# Exercise prompt
Scan the entries below and tally the lines that include "List". Return nothing but the tally.

Document images with source code:
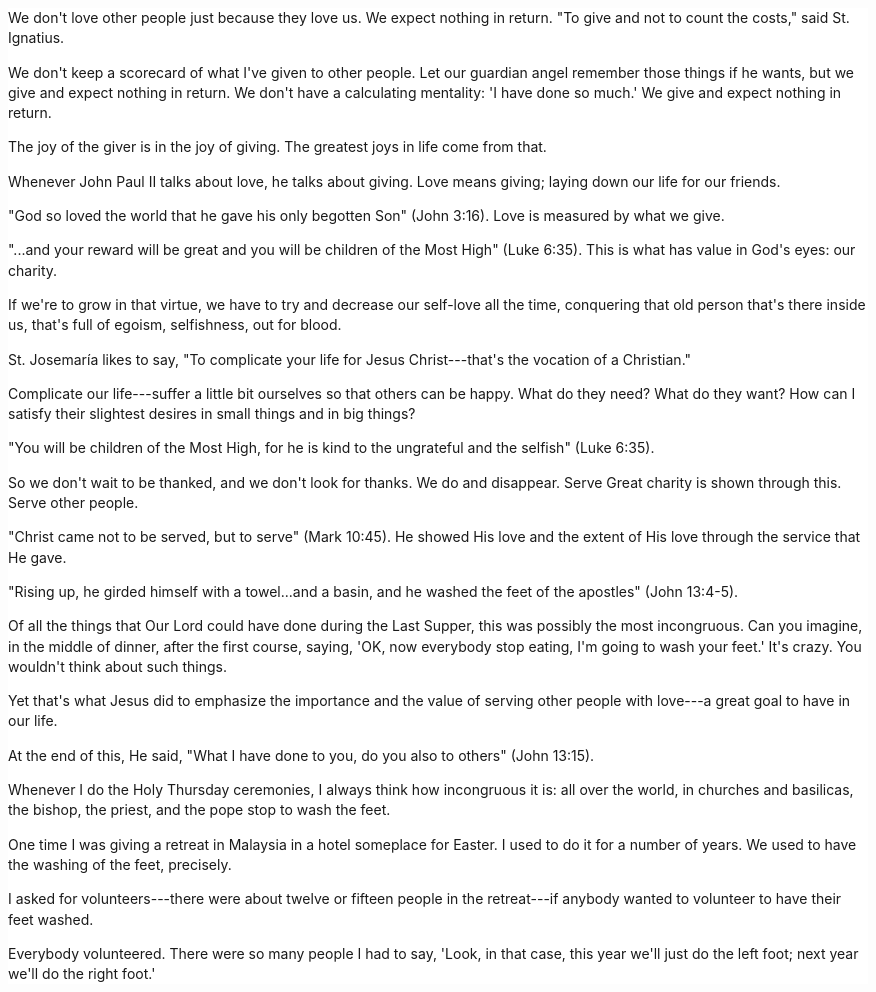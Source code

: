 We don\'t love other people just because they love us. We expect nothing in return. "To give and not to count the costs," said St. Ignatius.

We don\'t keep a scorecard of what I\'ve given to other people. Let our guardian angel remember those things if he wants, but we give and expect nothing in return. We don\'t have a calculating mentality: 'I have done so much.' We give and expect nothing in return.

The joy of the giver is in the joy of giving. The greatest joys in life come from that.

Whenever John Paul II talks about love, he talks about giving. Love means giving; laying down our life for our friends.

"God so loved the world that he gave his only begotten Son" (John 3:16). Love is measured by what we give.

"...and your reward will be great and you will be children of the Most High" (Luke 6:35). This is what has value in God\'s eyes: our charity.

If we\'re to grow in that virtue, we have to try and decrease our self-love all the time, conquering that old person that\'s there inside us, that\'s full of egoism, selfishness, out for blood.

St. Josemaría likes to say, "To complicate your life for Jesus Christ---that\'s the vocation of a Christian."

Complicate our life---suffer a little bit ourselves so that others can be happy. What do they need? What do they want? How can I satisfy their slightest desires in small things and in big things?

"You will be children of the Most High, for he is kind to the ungrateful and the selfish" (Luke 6:35).

So we don\'t wait to be thanked, and we don\'t look for thanks. We do and disappear. Serve Great charity is shown through this. Serve other people.

"Christ came not to be served, but to serve" (Mark 10:45). He showed His love and the extent of His love through the service that He gave.

"Rising up, he girded himself with a towel...and a basin, and he washed the feet of the apostles" (John 13:4-5).

Of all the things that Our Lord could have done during the Last Supper, this was possibly the most incongruous. Can you imagine, in the middle of dinner, after the first course, saying, 'OK, now everybody stop eating, I\'m going to wash your feet.' It\'s crazy. You wouldn\'t think about such things.

Yet that\'s what Jesus did to emphasize the importance and the value of serving other people with love---a great goal to have in our life.

At the end of this, He said, "What I have done to you, do you also to others" (John 13:15).

Whenever I do the Holy Thursday ceremonies, I always think how incongruous it is: all over the world, in churches and basilicas, the bishop, the priest, and the pope stop to wash the feet.

One time I was giving a retreat in Malaysia in a hotel someplace for Easter. I used to do it for a number of years. We used to have the washing of the feet, precisely.

I asked for volunteers---there were about twelve or fifteen people in the retreat---if anybody wanted to volunteer to have their feet washed.

Everybody volunteered. There were so many people I had to say, 'Look, in that case, this year we\'ll just do the left foot; next year we\'ll do the right foot.'
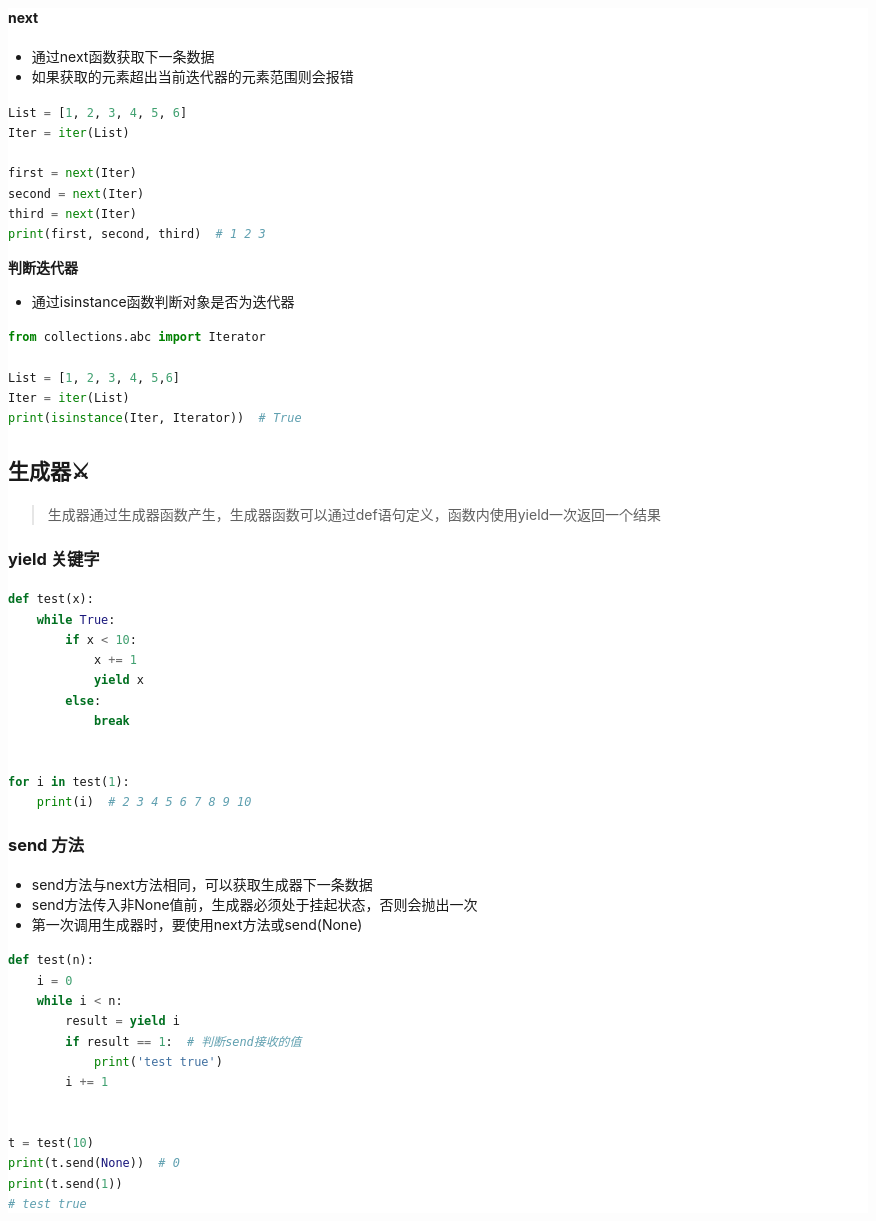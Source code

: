 #### **next**

+ 通过next函数获取下一条数据
+ 如果获取的元素超出当前迭代器的元素范围则会报错

```python
List = [1, 2, 3, 4, 5, 6]
Iter = iter(List)

first = next(Iter)
second = next(Iter)
third = next(Iter)
print(first, second, third)  # 1 2 3
```

**判断迭代器**

+ 通过isinstance函数判断对象是否为迭代器

```python
from collections.abc import Iterator

List = [1, 2, 3, 4, 5,6]
Iter = iter(List)
print(isinstance(Iter, Iterator))  # True
```

## 生成器:crossed_swords:

> 生成器通过生成器函数产生，生成器函数可以通过def语句定义，函数内使用yield一次返回一个结果

### **yield 关键字**

```python 
def test(x):
    while True:
        if x < 10:
            x += 1
            yield x
        else:
            break


for i in test(1):
    print(i)  # 2 3 4 5 6 7 8 9 10
```

### send 方法

+ send方法与next方法相同，可以获取生成器下一条数据
+ send方法传入非None值前，生成器必须处于挂起状态，否则会抛出一次
+ 第一次调用生成器时，要使用next方法或send(None)

```python
def test(n):
    i = 0
    while i < n:
        result = yield i
        if result == 1:  # 判断send接收的值
            print('test true')
        i += 1


t = test(10)
print(t.send(None))  # 0
print(t.send(1)) 
# test true 
```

# Task solution
4